Перед самым рассветом северные холмы задрожали от пронзительного воя. Люди повыбегали из домов и тут же побросали оружие наземь, приседая и зажимая ладонями уши. Над Рощей встревоженно закружили суарги, озаряя начинающее светлеть небо белыми вспышками. Раздирающий барабанные перепонки вой внезапно прекратился, и предутренний ветер принес в Весь едкий запах пылающей древесины и горелого мяса. Южный склон одного из Ближних холмов выстреливал клубами пронизанного молниями дыма. Засуетились тунны, выстраиваясь цепью в сторону Озера: вовремя залитые илом поля остановили не один лесной пожар.
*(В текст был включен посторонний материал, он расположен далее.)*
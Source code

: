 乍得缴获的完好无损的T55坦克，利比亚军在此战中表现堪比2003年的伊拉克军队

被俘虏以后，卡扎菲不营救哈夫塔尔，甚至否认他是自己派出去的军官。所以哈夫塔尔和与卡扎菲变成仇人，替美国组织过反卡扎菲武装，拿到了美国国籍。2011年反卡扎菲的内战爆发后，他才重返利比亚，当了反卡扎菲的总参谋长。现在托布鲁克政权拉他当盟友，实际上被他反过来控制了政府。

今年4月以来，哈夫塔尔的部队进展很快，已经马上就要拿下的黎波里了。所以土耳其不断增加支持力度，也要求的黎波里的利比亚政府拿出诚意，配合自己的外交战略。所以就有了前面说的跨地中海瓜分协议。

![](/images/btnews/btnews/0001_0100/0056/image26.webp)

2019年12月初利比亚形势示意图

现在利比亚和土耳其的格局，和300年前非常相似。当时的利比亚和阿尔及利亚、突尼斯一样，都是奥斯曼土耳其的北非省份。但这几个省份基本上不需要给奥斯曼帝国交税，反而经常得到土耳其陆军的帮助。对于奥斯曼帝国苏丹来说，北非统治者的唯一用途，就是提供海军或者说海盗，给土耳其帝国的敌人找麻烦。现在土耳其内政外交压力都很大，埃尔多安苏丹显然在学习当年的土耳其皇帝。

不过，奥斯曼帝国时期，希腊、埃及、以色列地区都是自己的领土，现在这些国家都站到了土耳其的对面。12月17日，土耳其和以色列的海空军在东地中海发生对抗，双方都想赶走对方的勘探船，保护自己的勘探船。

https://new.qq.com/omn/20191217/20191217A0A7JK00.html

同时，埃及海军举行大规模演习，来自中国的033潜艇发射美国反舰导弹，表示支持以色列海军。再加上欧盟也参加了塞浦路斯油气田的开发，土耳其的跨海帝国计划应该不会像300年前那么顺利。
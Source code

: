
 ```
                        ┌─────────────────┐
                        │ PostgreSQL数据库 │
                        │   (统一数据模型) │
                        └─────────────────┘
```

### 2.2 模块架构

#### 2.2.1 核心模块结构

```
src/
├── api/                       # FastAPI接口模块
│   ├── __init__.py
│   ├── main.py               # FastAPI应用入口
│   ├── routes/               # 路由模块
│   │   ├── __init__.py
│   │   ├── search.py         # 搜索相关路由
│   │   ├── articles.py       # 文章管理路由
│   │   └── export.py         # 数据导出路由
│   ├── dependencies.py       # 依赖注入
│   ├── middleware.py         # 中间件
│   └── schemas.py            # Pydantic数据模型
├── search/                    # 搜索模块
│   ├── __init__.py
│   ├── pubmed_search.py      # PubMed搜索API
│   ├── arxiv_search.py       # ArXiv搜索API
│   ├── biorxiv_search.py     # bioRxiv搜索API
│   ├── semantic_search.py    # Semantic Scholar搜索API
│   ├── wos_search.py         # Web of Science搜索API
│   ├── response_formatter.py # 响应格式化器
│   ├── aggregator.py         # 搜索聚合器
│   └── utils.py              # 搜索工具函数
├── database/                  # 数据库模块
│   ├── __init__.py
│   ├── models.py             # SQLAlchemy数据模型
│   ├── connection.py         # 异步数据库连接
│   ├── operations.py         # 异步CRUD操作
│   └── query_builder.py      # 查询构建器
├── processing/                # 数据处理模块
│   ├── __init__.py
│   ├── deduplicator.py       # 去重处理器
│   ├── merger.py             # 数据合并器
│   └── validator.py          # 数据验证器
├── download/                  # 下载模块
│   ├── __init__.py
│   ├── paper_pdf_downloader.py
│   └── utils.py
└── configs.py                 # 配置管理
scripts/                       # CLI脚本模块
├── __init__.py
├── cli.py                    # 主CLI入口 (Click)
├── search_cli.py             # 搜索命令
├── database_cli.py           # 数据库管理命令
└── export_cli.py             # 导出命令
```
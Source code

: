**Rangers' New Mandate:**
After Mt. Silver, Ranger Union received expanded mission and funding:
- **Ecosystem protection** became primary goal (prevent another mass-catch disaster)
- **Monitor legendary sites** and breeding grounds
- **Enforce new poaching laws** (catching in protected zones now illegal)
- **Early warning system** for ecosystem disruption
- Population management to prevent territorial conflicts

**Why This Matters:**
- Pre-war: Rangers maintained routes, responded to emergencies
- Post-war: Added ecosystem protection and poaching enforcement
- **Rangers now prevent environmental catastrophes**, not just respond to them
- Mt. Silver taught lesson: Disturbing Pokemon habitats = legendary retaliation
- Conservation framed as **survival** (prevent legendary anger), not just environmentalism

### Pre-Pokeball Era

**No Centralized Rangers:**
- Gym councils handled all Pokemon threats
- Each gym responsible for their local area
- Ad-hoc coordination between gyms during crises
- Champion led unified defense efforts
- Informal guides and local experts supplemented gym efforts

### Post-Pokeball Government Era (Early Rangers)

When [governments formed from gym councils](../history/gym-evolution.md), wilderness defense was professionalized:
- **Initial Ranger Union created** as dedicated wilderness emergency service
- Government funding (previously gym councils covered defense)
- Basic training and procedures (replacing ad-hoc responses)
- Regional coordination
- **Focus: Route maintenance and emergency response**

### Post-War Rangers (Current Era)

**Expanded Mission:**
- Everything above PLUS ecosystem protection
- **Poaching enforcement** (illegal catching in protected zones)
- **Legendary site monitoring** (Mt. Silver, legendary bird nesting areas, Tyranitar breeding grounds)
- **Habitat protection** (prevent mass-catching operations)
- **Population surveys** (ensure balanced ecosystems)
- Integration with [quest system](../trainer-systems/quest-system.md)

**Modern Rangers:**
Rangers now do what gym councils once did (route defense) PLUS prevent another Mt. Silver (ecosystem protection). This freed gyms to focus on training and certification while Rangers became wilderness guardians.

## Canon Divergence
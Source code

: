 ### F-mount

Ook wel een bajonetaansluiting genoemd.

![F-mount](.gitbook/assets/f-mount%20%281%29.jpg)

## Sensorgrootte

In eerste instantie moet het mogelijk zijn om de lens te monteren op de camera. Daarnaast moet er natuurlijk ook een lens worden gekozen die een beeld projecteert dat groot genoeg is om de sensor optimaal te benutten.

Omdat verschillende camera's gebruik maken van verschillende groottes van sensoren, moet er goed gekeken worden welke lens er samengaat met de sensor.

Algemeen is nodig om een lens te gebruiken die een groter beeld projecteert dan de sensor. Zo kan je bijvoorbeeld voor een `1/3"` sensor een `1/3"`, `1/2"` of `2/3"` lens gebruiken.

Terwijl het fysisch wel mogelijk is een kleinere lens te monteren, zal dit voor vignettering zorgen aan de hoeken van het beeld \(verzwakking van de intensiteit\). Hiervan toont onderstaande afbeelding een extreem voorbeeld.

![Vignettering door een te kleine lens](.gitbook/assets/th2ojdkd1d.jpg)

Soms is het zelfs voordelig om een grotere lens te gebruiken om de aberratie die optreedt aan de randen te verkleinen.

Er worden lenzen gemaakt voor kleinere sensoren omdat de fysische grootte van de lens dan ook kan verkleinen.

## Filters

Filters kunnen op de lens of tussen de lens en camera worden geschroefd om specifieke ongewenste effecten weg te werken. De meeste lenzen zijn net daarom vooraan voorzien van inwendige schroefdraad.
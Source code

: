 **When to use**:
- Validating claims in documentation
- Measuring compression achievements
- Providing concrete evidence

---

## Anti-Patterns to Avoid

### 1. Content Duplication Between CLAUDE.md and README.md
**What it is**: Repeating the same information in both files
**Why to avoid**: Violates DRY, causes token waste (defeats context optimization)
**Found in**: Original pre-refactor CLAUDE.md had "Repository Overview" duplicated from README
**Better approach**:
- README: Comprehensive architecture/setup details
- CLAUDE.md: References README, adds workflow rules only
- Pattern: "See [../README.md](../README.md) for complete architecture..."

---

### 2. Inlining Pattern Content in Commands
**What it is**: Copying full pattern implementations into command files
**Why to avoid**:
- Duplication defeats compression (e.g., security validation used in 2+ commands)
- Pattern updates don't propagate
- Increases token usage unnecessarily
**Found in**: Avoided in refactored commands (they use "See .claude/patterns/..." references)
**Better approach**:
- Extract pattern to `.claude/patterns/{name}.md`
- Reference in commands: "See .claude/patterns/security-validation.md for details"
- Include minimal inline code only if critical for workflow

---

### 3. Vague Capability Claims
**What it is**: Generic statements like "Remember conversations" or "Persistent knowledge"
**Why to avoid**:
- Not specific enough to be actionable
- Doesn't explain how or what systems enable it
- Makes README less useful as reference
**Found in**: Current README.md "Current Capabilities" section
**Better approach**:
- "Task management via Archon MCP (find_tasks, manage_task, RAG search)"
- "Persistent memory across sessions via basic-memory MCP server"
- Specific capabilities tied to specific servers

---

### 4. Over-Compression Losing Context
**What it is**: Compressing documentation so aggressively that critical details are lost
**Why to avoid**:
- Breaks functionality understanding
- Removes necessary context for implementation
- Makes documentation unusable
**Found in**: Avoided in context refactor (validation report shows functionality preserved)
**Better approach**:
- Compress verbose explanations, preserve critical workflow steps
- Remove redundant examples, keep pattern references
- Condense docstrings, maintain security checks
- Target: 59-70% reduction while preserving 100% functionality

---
Два дня шипели объятые пламенем стволы, падая в жидкую грязь. Ветер переменился и уносил насыщенный пеплом дым обратно на север. Рвущиеся черные клочья прилипали к опоясывающим верхушку холма руинам тунновой крепости, но пламя улеглось у изъеденного мхами фундамента. И тогда в Веси появился суарг. Он опустился прямо в один из внутренних дворов нашей Усадьбы, сложил крылья и, не обращая внимания на сбегающихся ко, быстро зачертил посохом по выметенной до идеальной гладкости земле. Ко подошли ближе, неуверенно опуская топоры и домашние копья. Закончив рисунок, суарг смерил окружившую его толпу надменным взглядом и взлетел с презрительным клекотом. Как только скрывающийся в Усадьбе Теодор разобрал послание из Рощи, люди и ко забегали по дворам, выводя из стойла буйволов, выкатывая из пристроек повозки.

Найденного на вершине холма, за почерневшими развалинами, деда привезли в Усадьбу и долго не решались внести в дом. Слишком редко вздымалась сожженная до кости грудь, слишком чужим и спокойным выглядело омытое от крови лицо, слишком белым. На отдельной повозке лежали изогнутые, уже потускневшие шипы амиана, с некоторых свисали обрывки переливающихся синим жил; казалось, по ним еще движется яд. И еще на одной - найденный рядом с дедом обгоревший короб незнакомого плетения. Когда там, на холме, удалось разжать намертво вцепившиеся пальцы и откинуть измятую крышку, на дне обнаружился шевелящийся ком окровавленных перьев.